Cornell University, the Massachusetts Institute of Technology, and New York University are the tops when it comes to offering courses in cryptocurrencies and blockchain technology, according to a new report from Coinbase.
In addition, more than half (56%) of the world’s top 50 universities now offer at least one cryptocurrency or blockchain course, according to the 2nd Annual Coinbase Report on Higher Education, released on August 28. That’s up from 42% in 2018.
What’s more, the number of students that report having taken one of those courses doubled in the past year.
“The increasing interest in studying crypto at colleges and universities speaks volumes about the future of money,” said Nina Willdorf, director of content and editorial for Coinbase, in a release. “What’s most exciting about these findings is that they show interest far beyond computer science and programming to law, economics, finance, and social sciences.”
Nearly 70% of those classes are in departments other than computer science. While it accounts for almost one third of crypto and blockchain classes, finance, business and economics departments now account for nearly 20%. Law classes make up another 10.7%.
“The blockchain domain’s interdisciplinary nature makes it very different from any traditional field,” University of California Berkeley (No. 6) computer science professor Dawn Song was quoted as saying in the report. “And so at schools around the world, legal scholars are grappling with ethics and regulatory structures, economists are exploring the potential of borderless currency, computer scientists are building new applications, and social scientists are looking at overall impact on society.”
Coinbase’s report also notes a growing interest among students in learning how to use blockchain and cryptocurrencies for social justice causes. That grew from 13% to 20% between 2018 and 2019.
Indeed, Facebook has made helping the unbanked poor access financial services a major part of its reason for creating the proposed Libra cryptocurrency. The United Nations is also actively exploring the technology. The UN High Commissioner for Refugees (UNHCR), the UN International Children’s Emergency Fund (UNICEF) and the UN World Food Programme (WFP) are all using or experimenting with blockchain.

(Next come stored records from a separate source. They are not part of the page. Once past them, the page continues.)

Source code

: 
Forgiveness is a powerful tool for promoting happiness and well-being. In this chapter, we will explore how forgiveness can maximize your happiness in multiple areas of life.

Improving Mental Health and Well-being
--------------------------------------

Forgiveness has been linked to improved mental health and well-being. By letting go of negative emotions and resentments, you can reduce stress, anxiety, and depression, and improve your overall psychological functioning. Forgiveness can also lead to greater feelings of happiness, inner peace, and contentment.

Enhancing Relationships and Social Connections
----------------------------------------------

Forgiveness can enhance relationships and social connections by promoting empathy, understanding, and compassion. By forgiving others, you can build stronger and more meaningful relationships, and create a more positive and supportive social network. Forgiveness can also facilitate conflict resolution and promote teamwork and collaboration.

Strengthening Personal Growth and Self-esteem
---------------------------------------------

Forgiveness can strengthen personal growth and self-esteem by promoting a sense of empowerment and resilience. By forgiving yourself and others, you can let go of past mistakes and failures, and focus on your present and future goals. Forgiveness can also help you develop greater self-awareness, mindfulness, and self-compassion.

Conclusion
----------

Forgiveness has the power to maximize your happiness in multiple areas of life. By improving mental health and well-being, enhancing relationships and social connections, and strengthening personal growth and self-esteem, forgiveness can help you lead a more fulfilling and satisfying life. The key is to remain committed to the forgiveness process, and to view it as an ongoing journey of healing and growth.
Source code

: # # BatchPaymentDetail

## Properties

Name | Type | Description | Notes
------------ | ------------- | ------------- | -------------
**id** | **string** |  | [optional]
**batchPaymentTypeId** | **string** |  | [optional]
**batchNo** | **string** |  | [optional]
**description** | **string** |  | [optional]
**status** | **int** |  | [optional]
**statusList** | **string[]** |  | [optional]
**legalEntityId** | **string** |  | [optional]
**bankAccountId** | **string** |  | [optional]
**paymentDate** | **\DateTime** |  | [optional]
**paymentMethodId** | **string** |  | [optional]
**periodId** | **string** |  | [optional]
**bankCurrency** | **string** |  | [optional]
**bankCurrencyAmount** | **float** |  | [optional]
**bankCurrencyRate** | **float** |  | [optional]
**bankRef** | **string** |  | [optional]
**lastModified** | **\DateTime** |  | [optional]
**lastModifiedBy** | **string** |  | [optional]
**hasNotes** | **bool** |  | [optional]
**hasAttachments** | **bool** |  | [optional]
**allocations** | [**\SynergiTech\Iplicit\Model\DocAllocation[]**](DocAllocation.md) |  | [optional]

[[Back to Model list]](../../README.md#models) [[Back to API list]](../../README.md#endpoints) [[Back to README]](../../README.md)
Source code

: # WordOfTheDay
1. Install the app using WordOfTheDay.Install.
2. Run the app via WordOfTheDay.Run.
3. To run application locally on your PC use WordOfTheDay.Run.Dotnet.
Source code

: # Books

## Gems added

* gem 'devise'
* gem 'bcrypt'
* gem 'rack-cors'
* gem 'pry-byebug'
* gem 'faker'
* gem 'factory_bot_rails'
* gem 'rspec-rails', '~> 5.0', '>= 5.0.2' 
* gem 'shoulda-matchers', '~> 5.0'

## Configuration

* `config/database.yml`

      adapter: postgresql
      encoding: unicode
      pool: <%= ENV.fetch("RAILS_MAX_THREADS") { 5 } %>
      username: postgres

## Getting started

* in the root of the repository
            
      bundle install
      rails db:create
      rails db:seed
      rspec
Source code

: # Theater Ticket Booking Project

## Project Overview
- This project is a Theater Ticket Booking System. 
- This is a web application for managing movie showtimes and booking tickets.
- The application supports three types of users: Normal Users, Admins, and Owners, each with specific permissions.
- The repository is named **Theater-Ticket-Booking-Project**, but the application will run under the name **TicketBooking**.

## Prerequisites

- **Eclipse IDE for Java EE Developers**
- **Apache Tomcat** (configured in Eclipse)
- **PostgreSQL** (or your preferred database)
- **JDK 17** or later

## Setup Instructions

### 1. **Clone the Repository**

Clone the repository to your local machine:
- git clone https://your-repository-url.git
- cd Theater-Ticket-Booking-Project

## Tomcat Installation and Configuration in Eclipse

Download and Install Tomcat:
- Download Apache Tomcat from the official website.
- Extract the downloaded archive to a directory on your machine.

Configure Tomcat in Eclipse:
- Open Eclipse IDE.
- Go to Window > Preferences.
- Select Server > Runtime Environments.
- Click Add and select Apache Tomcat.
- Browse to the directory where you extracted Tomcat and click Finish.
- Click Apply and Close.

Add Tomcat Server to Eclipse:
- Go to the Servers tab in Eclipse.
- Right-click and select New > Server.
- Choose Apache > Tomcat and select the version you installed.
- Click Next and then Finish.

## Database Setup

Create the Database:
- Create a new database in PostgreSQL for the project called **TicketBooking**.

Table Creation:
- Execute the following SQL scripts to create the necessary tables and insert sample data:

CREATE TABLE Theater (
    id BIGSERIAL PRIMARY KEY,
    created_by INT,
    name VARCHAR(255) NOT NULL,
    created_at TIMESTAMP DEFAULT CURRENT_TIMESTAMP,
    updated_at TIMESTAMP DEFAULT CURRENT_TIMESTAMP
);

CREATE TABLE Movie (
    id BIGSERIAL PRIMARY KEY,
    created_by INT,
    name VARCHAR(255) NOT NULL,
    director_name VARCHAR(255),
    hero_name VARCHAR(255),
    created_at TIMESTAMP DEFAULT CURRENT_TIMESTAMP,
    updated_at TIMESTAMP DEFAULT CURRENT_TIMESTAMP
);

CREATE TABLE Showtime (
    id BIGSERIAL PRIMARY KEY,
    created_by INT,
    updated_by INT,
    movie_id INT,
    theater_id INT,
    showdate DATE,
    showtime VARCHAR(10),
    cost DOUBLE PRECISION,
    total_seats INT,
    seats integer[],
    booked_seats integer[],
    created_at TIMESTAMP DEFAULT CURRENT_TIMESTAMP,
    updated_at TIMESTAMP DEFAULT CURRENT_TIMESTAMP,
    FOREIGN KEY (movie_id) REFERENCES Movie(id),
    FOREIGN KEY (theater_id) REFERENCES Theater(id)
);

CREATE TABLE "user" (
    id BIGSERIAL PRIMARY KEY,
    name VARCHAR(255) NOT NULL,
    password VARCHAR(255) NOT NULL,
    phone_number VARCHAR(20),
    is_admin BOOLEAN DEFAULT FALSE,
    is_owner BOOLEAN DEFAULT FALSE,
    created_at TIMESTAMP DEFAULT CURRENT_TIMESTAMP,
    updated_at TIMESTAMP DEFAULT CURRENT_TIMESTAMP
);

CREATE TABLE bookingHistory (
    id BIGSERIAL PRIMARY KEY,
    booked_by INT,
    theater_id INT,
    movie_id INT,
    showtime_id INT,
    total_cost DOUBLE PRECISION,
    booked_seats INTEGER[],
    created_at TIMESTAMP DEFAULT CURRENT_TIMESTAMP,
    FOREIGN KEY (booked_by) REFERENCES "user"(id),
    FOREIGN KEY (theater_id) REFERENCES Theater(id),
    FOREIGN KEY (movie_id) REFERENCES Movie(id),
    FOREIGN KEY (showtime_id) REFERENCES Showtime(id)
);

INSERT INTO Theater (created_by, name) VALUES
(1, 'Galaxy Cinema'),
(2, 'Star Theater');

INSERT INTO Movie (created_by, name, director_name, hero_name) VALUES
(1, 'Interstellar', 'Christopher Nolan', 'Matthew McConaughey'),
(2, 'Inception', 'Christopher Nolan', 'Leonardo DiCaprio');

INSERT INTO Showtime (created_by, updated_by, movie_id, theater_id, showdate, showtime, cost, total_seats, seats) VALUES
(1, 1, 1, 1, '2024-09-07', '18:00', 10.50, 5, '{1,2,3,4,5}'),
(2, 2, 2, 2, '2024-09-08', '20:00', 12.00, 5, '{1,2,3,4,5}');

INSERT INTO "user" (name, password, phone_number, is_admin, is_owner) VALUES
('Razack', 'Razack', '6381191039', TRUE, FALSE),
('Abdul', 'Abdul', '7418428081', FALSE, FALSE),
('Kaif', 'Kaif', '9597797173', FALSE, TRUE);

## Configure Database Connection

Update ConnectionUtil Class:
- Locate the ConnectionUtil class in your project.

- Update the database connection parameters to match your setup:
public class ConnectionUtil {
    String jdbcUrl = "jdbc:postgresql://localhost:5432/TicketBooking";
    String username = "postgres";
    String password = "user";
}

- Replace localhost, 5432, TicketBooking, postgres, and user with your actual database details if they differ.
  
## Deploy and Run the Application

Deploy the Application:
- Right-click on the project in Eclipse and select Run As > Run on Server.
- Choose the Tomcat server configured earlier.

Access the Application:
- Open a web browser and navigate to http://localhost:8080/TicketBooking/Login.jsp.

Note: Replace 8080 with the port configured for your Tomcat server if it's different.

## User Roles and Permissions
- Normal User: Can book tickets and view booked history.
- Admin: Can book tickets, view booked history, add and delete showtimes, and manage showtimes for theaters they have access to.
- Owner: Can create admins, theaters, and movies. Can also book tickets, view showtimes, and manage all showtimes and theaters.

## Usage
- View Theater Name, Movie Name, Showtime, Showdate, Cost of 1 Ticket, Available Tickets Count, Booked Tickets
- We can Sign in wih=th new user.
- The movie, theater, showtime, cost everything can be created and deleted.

The study was performed by Qriously for Coinbase. It surveyed 735 U.S. students age 16 and older. The general population survey included 6,011 respondents, also 16 and older. The report’s authors also reviewed courses at 50 international universities, analyzed research citations and extracurricular offerings, and interviewed students and professors. The Top 50 Universities were based on U.S. News & World Reports: Best Global Universities of 2019.